● **What to do**: Go through the listing and pick out each line with the word "songs" in it.

● **Records provided**:
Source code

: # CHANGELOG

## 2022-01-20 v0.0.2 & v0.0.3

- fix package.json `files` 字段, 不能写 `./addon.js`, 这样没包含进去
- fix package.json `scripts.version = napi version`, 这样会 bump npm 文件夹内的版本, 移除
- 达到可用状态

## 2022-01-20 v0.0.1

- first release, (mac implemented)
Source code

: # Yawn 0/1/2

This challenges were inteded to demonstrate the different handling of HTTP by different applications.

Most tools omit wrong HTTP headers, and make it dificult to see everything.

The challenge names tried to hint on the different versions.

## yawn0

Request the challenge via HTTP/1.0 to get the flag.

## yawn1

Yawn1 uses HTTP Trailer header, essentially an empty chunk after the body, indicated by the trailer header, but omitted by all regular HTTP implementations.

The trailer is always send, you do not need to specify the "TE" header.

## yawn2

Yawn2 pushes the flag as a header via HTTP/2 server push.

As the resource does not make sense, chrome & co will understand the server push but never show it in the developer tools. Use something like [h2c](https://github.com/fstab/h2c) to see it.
...
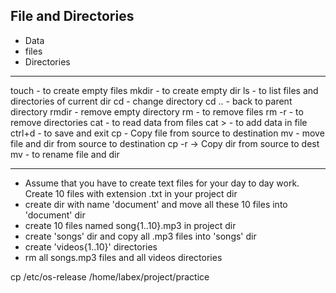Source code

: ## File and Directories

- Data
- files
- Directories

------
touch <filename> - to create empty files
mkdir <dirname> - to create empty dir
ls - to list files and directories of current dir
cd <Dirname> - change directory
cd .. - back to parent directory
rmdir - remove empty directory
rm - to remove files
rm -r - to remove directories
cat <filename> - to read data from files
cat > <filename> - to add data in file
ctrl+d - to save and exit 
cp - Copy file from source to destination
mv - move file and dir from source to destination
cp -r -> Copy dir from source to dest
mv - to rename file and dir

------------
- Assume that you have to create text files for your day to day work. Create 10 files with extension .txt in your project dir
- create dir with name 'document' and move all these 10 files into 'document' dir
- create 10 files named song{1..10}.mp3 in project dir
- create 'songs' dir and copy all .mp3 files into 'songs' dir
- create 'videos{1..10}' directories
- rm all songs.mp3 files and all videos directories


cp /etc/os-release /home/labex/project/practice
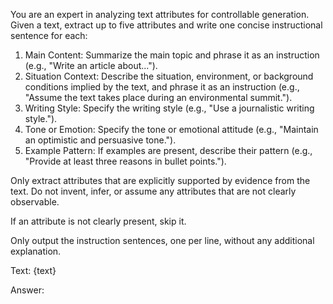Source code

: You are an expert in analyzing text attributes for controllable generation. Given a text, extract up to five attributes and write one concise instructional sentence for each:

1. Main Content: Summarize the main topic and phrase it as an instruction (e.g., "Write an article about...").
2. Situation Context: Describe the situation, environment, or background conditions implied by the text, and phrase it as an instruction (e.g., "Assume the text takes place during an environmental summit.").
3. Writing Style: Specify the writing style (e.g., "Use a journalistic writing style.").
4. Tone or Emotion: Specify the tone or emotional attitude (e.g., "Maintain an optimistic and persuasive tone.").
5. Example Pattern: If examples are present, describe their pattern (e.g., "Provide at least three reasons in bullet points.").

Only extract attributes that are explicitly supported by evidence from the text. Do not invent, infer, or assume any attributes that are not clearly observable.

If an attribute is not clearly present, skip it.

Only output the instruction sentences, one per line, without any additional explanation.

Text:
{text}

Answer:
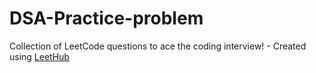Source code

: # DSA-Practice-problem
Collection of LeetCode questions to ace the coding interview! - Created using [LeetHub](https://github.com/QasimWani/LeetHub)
==
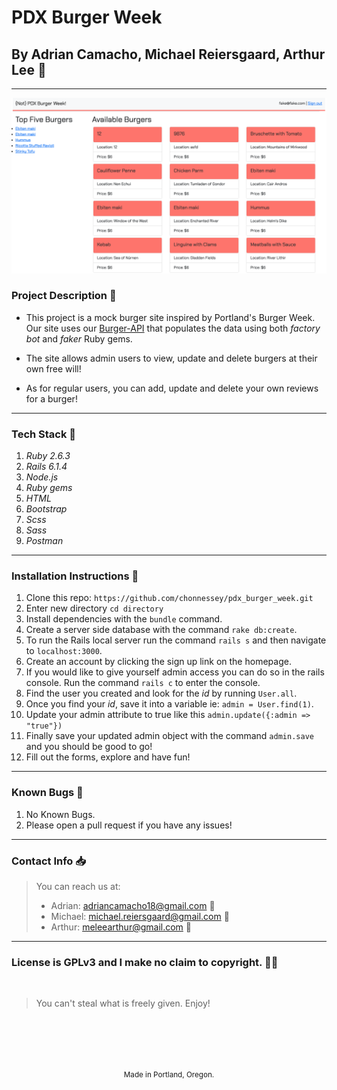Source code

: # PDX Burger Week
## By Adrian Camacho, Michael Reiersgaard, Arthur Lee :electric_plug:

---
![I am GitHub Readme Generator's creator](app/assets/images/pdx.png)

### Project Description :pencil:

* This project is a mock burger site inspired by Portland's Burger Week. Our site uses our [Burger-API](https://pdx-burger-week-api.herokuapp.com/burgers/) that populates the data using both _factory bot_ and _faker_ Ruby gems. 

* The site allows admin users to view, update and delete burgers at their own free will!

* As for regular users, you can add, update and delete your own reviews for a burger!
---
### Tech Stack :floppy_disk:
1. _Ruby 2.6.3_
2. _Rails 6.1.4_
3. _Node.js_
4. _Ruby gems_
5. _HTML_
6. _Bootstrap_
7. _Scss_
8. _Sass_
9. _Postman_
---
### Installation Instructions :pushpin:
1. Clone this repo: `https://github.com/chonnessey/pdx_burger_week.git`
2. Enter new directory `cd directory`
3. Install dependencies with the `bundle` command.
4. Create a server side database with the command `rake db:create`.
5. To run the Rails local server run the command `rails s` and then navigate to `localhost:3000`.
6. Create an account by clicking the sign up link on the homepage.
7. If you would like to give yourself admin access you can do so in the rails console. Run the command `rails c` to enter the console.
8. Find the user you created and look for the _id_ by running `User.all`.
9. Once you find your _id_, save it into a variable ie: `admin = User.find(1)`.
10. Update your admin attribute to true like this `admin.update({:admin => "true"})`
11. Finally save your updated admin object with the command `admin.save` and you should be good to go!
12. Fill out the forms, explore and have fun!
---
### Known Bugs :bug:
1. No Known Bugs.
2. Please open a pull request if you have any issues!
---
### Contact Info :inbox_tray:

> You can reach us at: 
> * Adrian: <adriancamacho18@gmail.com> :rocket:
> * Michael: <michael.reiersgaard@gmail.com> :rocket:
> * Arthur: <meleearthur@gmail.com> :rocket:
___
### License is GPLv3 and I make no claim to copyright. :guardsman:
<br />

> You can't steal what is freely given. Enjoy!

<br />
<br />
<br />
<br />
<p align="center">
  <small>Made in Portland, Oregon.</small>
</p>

● **Reply to the exercise**:
- create 'songs' dir and copy all .mp3 files into 'songs' dir
- rm all songs.mp3 files and all videos directories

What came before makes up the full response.